### Your goal
The entries shown next need to be written again word for word.

——

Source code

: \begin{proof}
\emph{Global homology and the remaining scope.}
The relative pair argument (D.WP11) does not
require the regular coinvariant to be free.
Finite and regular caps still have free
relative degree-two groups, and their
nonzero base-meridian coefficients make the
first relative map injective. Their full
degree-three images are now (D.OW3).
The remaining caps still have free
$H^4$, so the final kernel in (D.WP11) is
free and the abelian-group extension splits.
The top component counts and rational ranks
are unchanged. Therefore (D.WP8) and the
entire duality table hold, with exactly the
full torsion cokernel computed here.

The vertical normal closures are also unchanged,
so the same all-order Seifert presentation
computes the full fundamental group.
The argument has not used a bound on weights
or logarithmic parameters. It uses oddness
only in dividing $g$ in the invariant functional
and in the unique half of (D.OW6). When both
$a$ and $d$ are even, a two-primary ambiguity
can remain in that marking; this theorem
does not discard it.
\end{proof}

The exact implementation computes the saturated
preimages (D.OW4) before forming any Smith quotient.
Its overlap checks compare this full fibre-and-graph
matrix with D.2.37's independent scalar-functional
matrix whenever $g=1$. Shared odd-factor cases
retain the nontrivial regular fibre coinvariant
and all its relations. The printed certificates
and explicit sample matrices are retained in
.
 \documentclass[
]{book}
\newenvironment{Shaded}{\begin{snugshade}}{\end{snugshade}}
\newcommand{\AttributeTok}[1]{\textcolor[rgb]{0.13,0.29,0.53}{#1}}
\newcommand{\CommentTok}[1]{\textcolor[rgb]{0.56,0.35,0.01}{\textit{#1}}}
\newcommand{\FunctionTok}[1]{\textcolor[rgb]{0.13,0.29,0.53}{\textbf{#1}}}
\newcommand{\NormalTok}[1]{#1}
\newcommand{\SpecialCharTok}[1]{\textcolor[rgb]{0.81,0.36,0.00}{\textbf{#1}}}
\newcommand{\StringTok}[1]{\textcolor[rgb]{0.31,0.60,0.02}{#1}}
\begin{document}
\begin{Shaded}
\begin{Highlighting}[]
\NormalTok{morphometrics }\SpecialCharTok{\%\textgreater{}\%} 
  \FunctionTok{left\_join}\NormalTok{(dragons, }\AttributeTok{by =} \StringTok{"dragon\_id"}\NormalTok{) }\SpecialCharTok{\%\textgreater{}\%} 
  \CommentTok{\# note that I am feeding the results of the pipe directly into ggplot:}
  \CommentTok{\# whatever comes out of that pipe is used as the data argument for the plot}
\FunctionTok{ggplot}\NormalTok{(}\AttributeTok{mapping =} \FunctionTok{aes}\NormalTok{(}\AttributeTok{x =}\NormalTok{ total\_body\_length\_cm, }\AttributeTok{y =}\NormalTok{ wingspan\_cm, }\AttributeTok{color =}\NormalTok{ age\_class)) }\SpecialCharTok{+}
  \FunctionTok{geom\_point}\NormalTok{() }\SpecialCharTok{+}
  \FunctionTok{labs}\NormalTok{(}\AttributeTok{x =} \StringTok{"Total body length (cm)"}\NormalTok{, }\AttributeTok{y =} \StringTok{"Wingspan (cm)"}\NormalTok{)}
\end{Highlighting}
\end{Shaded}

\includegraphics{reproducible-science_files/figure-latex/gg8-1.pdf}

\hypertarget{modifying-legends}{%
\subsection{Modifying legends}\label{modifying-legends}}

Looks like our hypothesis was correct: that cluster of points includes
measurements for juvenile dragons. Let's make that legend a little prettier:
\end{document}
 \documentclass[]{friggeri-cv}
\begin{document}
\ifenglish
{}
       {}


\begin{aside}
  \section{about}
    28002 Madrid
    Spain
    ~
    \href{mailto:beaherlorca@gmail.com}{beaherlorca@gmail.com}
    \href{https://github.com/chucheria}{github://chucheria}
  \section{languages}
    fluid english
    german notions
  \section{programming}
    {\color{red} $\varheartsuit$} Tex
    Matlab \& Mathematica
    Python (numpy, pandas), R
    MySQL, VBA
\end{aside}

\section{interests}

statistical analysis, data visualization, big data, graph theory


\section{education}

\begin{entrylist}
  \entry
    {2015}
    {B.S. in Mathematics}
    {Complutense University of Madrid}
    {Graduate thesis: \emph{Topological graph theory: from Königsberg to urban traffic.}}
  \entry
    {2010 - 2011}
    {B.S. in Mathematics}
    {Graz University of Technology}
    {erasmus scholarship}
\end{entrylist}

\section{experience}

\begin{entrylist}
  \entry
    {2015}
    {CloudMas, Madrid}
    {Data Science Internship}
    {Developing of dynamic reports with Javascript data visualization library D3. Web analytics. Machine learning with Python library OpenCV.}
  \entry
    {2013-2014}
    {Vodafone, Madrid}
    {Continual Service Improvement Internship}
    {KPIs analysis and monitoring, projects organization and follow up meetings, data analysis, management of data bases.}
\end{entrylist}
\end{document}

——

### Exercise response
Source code

: \begin{proof}
\emph{Global homology and the remaining scope.}
The relative pair argument (D.WP11) does not
require the regular coinvariant to be free.
Finite and regular caps still have free
relative degree-two groups, and their
nonzero base-meridian coefficients make the
first relative map injective. Their full
degree-three images are now (D.OW3).
The remaining caps still have free
$H^4$, so the final kernel in (D.WP11) is
free and the abelian-group extension splits.
The top component counts and rational ranks
are unchanged. Therefore (D.WP8) and the
entire duality table hold, with exactly the
full torsion cokernel computed here.

The vertical normal closures are also unchanged,
so the same all-order Seifert presentation
computes the full fundamental group.
The argument has not used a bound on weights
or logarithmic parameters. It uses oddness
only in dividing $g$ in the invariant functional
and in the unique half of (D.OW6). When both
$a$ and $d$ are even, a two-primary ambiguity
can remain in that marking; this theorem
does not discard it.
\end{proof}

The exact implementation computes the saturated
preimages (D.OW4) before forming any Smith quotient.
Its overlap checks compare this full fibre-and-graph
matrix with D.2.37's independent scalar-functional
matrix whenever $g=1$. Shared odd-factor cases
retain the nontrivial regular fibre coinvariant
and all its relations. The printed certificates
and explicit sample matrices are retained in
.
 \documentclass[
]{book}
\newenvironment{Shaded}{\begin{snugshade}}{\end{snugshade}}
\newcommand{\AttributeTok}[1]{\textcolor[rgb]{0.13,0.29,0.53}{#1}}
\newcommand{\CommentTok}[1]{\textcolor[rgb]{0.56,0.35,0.01}{\textit{#1}}}
\newcommand{\FunctionTok}[1]{\textcolor[rgb]{0.13,0.29,0.53}{\textbf{#1}}}
\newcommand{\NormalTok}[1]{#1}
\newcommand{\SpecialCharTok}[1]{\textcolor[rgb]{0.81,0.36,0.00}{\textbf{#1}}}
\newcommand{\StringTok}[1]{\textcolor[rgb]{0.31,0.60,0.02}{#1}}
\begin{document}
\begin{Shaded}
\begin{Highlighting}[]
\NormalTok{morphometrics }\SpecialCharTok{\%\textgreater{}\%} 
  \FunctionTok{left\_join}\NormalTok{(dragons, }\AttributeTok{by =} \StringTok{"dragon\_id"}\NormalTok{) }\SpecialCharTok{\%\textgreater{}\%} 
  \CommentTok{\# note that I am feeding the results of the pipe directly into ggplot:}
  \CommentTok{\# whatever comes out of that pipe is used as the data argument for the plot}
\FunctionTok{ggplot}\NormalTok{(}\AttributeTok{mapping =} \FunctionTok{aes}\NormalTok{(}\AttributeTok{x =}\NormalTok{ total\_body\_length\_cm, }\AttributeTok{y =}\NormalTok{ wingspan\_cm, }\AttributeTok{color =}\NormalTok{ age\_class)) }\SpecialCharTok{+}
  \FunctionTok{geom\_point}\NormalTok{() }\SpecialCharTok{+}
  \FunctionTok{labs}\NormalTok{(}\AttributeTok{x =} \StringTok{"Total body length (cm)"}\NormalTok{, }\AttributeTok{y =} \StringTok{"Wingspan (cm)"}\NormalTok{)}
\end{Highlighting}
\end{Shaded}

\includegraphics{reproducible-science_files/figure-latex/gg8-1.pdf}

\hypertarget{modifying-legends}{%
\subsection{Modifying legends}\label{modifying-legends}}

Looks like our hypothesis was correct: that cluster of points includes
measurements for juvenile dragons. Let's make that legend a little prettier:
\end{document}
 \documentclass[]{friggeri-cv}
\begin{document}
\ifenglish
{}
       {}


\begin{aside}
  \section{about}
    28002 Madrid
    Spain
    ~
    \href{mailto:beaherlorca@gmail.com}{beaherlorca@gmail.com}
    \href{https://github.com/chucheria}{github://chucheria}
  \section{languages}
    fluid english
    german notions
  \section{programming}
    {\color{red} $\varheartsuit$} Tex
    Matlab \& Mathematica
    Python (numpy, pandas), R
    MySQL, VBA
\end{aside}

\section{interests}

statistical analysis, data visualization, big data, graph theory


\section{education}

\begin{entrylist}
  \entry
    {2015}
    {B.S. in Mathematics}
    {Complutense University of Madrid}
    {Graduate thesis: \emph{Topological graph theory: from Königsberg to urban traffic.}}
  \entry
    {2010 - 2011}
    {B.S. in Mathematics}
    {Graz University of Technology}
    {erasmus scholarship}
\end{entrylist}

\section{experience}

\begin{entrylist}
  \entry
    {2015}
    {CloudMas, Madrid}
    {Data Science Internship}
    {Developing of dynamic reports with Javascript data visualization library D3. Web analytics. Machine learning with Python library OpenCV.}
  \entry
    {2013-2014}
    {Vodafone, Madrid}
    {Continual Service Improvement Internship}
    {KPIs analysis and monitoring, projects organization and follow up meetings, data analysis, management of data bases.}
\end{entrylist}
\end{document}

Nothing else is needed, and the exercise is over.